**Saved entries:**

┄┄┄┄┄┄┄┄┄┄

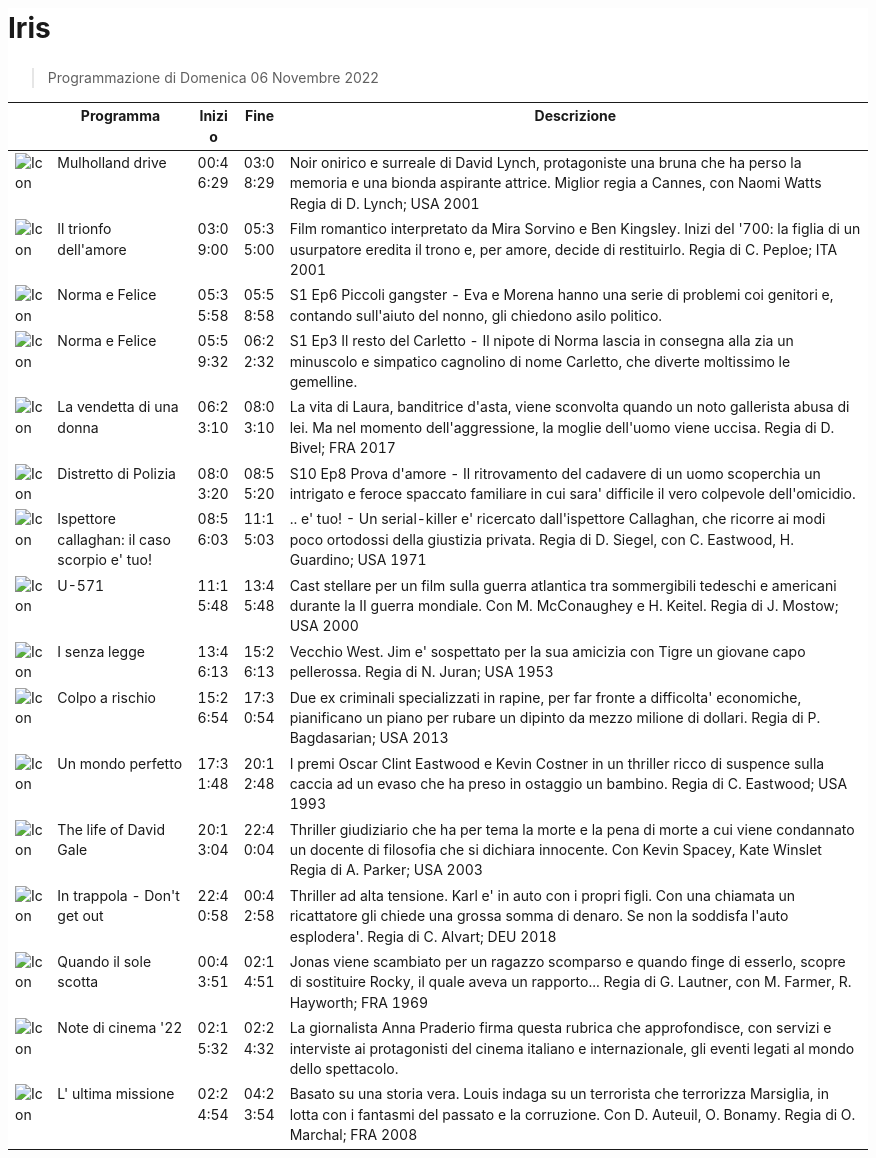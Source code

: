 # Iris
> Programmazione di Domenica 06 Novembre 2022

||Programma|Inizio|Fine|Descrizione|
|---|---|---|---|---|
|![Icon](https://guidatv.sky.it/uuid/95b04722-ca36-4e2e-bc67-621c2c184231/cover?md5ChecksumParam=ff59e6cdc6d24344b0808be7e21a292c)|Mulholland drive|00:46:29|03:08:29|Noir onirico e surreale di David Lynch, protagoniste una bruna che ha perso la memoria e una bionda aspirante attrice. Miglior regia a Cannes, con Naomi Watts Regia di D. Lynch; USA 2001
|![Icon](https://guidatv.sky.it/uuid/4160b738-039c-42b3-9d18-b6e71fce5d23/cover?md5ChecksumParam=7659e1900d62c0b0ee3fb2800cd22db2)|Il trionfo dell&#039;amore|03:09:00|05:35:00|Film romantico interpretato da Mira Sorvino e Ben Kingsley. Inizi del &#039;700: la figlia di un usurpatore eredita il trono e, per amore, decide di restituirlo. Regia di C. Peploe; ITA 2001
|![Icon](https://guidatv.sky.it/uuid/94beddaf-3824-4920-b1eb-04a787875d2f/cover?md5ChecksumParam=960baf445908e8bcd34f72a1a1b8caff)|Norma e Felice|05:35:58|05:58:58|S1 Ep6 Piccoli gangster - Eva e Morena hanno una serie di problemi coi genitori e, contando sull&#039;aiuto del nonno, gli chiedono asilo politico.
|![Icon](https://guidatv.sky.it/uuid/9653b527-ab3f-4cf3-ad47-cbbd48101034/cover?md5ChecksumParam=960baf445908e8bcd34f72a1a1b8caff)|Norma e Felice|05:59:32|06:22:32|S1 Ep3 Il resto del Carletto - Il nipote di Norma lascia in consegna alla zia un minuscolo e simpatico cagnolino di nome Carletto, che diverte moltissimo le gemelline.
|![Icon](https://guidatv.sky.it/uuid/7cc9735c-c9d4-4991-b24a-0246f4d3838e/cover?md5ChecksumParam=cabfe1d14366b448cebd281865bc98fe)|La vendetta di una donna|06:23:10|08:03:10|La vita di Laura, banditrice d&#039;asta, viene sconvolta quando un noto gallerista abusa di lei. Ma nel momento dell&#039;aggressione, la moglie dell&#039;uomo viene uccisa. Regia di D. Bivel; FRA 2017
|![Icon](https://guidatv.sky.it/uuid/cb2f7635-f3db-4ec7-ac25-41f2d29055dd/cover?md5ChecksumParam=509505be6fb4898138fe889660c1db95)|Distretto di Polizia|08:03:20|08:55:20|S10 Ep8 Prova d&#039;amore - Il ritrovamento del cadavere di un uomo scoperchia un intrigato e feroce spaccato familiare in cui sara&#039; difficile il vero colpevole dell&#039;omicidio.
|![Icon](https://guidatv.sky.it/uuid/87b42db5-ad59-4e75-84fd-8516840695bc/cover?md5ChecksumParam=68a071b3504fc4c36f9dcd5b18db887c)|Ispettore callaghan: il caso scorpio e&#039; tuo!|08:56:03|11:15:03|.. e&#039; tuo! - Un serial-killer e&#039; ricercato dall&#039;ispettore Callaghan, che ricorre ai modi poco ortodossi della giustizia privata. Regia di D. Siegel, con C. Eastwood, H. Guardino; USA 1971
|![Icon](https://guidatv.sky.it/uuid/820a47ac-543e-4aa2-9ffd-15268245b881/cover?md5ChecksumParam=9f39459b45efe645a0049b5d38d0a1a9)|U-571|11:15:48|13:45:48|Cast stellare per un film sulla guerra atlantica tra sommergibili tedeschi e americani durante la II guerra mondiale. Con M. McConaughey e H. Keitel. Regia di J. Mostow; USA 2000
|![Icon](https://guidatv.sky.it/uuid/954838dd-8eb1-4b97-818b-15dfd3cfbcb1/cover?md5ChecksumParam=50ad87dd6c102223cc19296ca641c9d2)|I senza legge|13:46:13|15:26:13|Vecchio West. Jim e&#039; sospettato per la sua amicizia con Tigre un giovane capo pellerossa. Regia di N. Juran; USA 1953
|![Icon](https://guidatv.sky.it/uuid/e7fa7100-eb61-4904-ba1b-689e2175302a/cover?md5ChecksumParam=a27de80e18cbb7b11af2ff12cee14921)|Colpo a rischio|15:26:54|17:30:54|Due ex criminali specializzati in rapine, per far fronte a difficolta&#039; economiche, pianificano un piano per rubare un dipinto da mezzo milione di dollari. Regia di P. Bagdasarian; USA 2013
|![Icon](https://guidatv.sky.it/uuid/3310d908-f449-48e8-91c1-6e5d57f49a49/cover?md5ChecksumParam=90a424cd456d7e6c26aa33c729a1b75d)|Un mondo perfetto|17:31:48|20:12:48|I premi Oscar Clint Eastwood e Kevin Costner in un thriller ricco di suspence sulla caccia ad un evaso che ha preso in ostaggio un bambino. Regia di C. Eastwood; USA 1993
|![Icon](https://guidatv.sky.it/uuid/5af253c2-2f74-4dd6-8f9e-b0951a425e21/cover?md5ChecksumParam=670c5eaaef594b9233b011ed70935038)|The life of David Gale|20:13:04|22:40:04|Thriller giudiziario che ha per tema la morte e la pena di morte a cui viene condannato un docente di filosofia che si dichiara innocente. Con Kevin Spacey, Kate Winslet Regia di A. Parker; USA 2003
|![Icon](https://guidatv.sky.it/uuid/e39adaa2-4fe7-4b37-a075-7b221a0777d6/cover?md5ChecksumParam=8a81a095876e0ff3c33562a00674bc95)|In trappola - Don&#039;t get out|22:40:58|00:42:58|Thriller ad alta tensione. Karl e&#039; in auto con i propri figli. Con una chiamata un ricattatore gli chiede una grossa somma di denaro. Se non la soddisfa l&#039;auto esplodera&#039;. Regia di C. Alvart; DEU 2018
|![Icon](https://guidatv.sky.it/uuid/5d6eaeb3-61c8-4cc2-9127-2b23524b71d5/cover?md5ChecksumParam=badc2d9eef5d16c2105d6f6673e04c1b)|Quando il sole scotta|00:43:51|02:14:51|Jonas viene scambiato per un ragazzo scomparso e quando finge di esserlo, scopre di sostituire Rocky, il quale aveva un rapporto... Regia di G. Lautner, con M. Farmer, R. Hayworth; FRA 1969
|![Icon](https://guidatv.sky.it/uuid/d0361aa4-84b2-47cd-aed5-0b28c0294ae1/cover?md5ChecksumParam=d82d14ab0fdd46b000d00b288df3f5da)|Note di cinema &#039;22|02:15:32|02:24:32|La giornalista Anna Praderio firma questa rubrica che approfondisce, con servizi e interviste ai protagonisti del cinema italiano e internazionale, gli eventi legati al mondo dello spettacolo.
|![Icon](https://guidatv.sky.it/uuid/34350753-67ae-4661-bc46-eae37e8a30c0/cover?md5ChecksumParam=70e45a001fe1406a1af4ddf78c6f0f25)|L&#039; ultima missione|02:24:54|04:23:54|Basato su una storia vera. Louis indaga su un terrorista che terrorizza Marsiglia, in lotta con i fantasmi del passato e la corruzione. Con D. Auteuil, O. Bonamy. Regia di O. Marchal; FRA 2008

┄┄┄┄┄┄┄┄┄┄

**WORK REQUIRED:** Print, from the entries above, the line with "Guardino; USA 1971", the line with "Mostow; USA 2000" and all lines between them, exactly and with nothing else.

**RESULT:**
|![Icon](https://guidatv.sky.it/uuid/87b42db5-ad59-4e75-84fd-8516840695bc/cover?md5ChecksumParam=68a071b3504fc4c36f9dcd5b18db887c)|Ispettore callaghan: il caso scorpio e&#039; tuo!|08:56:03|11:15:03|.. e&#039; tuo! - Un serial-killer e&#039; ricercato dall&#039;ispettore Callaghan, che ricorre ai modi poco ortodossi della giustizia privata. Regia di D. Siegel, con C. Eastwood, H. Guardino; USA 1971
|![Icon](https://guidatv.sky.it/uuid/820a47ac-543e-4aa2-9ffd-15268245b881/cover?md5ChecksumParam=9f39459b45efe645a0049b5d38d0a1a9)|U-571|11:15:48|13:45:48|Cast stellare per un film sulla guerra atlantica tra sommergibili tedeschi e americani durante la II guerra mondiale. Con M. McConaughey e H. Keitel. Regia di J. Mostow; USA 2000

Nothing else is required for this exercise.